(Saved entries)
┄┄┄┄┄┄

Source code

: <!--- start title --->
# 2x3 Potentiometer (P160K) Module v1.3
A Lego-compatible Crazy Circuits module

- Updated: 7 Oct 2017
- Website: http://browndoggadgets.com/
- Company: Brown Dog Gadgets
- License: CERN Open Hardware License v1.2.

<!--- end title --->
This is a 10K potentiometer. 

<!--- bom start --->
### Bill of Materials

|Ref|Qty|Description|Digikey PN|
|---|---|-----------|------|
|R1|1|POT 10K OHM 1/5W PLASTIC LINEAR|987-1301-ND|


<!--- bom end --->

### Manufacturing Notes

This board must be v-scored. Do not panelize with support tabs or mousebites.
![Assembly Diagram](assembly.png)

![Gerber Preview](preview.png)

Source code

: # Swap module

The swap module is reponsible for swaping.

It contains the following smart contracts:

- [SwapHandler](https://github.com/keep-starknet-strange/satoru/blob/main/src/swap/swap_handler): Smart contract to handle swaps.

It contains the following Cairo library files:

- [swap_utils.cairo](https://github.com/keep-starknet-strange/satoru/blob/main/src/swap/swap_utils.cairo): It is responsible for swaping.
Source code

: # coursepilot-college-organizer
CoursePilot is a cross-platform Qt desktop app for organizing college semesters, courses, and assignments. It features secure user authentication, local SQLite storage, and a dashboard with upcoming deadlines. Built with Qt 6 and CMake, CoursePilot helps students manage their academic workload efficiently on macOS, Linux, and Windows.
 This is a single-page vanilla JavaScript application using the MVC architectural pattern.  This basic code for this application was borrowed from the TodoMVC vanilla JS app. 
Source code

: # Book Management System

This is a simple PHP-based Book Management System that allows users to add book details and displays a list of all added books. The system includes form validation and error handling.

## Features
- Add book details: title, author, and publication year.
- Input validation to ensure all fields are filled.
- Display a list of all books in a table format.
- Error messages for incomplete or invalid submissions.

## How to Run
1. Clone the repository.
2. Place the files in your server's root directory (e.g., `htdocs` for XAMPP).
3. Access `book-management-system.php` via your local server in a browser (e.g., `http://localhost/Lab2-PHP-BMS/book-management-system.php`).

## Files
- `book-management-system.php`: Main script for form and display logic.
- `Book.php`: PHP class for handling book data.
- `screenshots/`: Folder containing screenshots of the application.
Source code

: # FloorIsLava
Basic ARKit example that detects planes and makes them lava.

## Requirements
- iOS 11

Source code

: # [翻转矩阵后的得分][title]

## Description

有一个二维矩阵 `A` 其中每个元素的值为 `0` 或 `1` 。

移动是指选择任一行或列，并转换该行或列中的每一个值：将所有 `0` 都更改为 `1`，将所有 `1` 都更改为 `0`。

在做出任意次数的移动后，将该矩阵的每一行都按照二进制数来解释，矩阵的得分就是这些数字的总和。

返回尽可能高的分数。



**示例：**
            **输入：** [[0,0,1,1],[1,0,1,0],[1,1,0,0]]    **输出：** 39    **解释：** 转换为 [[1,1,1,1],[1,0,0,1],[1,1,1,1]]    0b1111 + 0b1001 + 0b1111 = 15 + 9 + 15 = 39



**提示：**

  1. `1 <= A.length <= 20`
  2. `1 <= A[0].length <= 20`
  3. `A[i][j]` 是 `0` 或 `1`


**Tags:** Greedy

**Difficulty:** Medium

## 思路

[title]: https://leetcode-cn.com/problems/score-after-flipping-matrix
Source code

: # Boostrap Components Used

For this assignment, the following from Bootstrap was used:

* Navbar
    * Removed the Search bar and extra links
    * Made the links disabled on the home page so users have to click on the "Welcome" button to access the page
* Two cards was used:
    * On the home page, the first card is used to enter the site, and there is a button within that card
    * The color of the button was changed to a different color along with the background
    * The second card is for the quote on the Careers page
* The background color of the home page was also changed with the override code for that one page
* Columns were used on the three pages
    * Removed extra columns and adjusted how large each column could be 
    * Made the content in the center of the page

┄┄┄┄┄┄

Instructions to follow — Output only the count of lines in the data containing "list".

Answer for the task — 2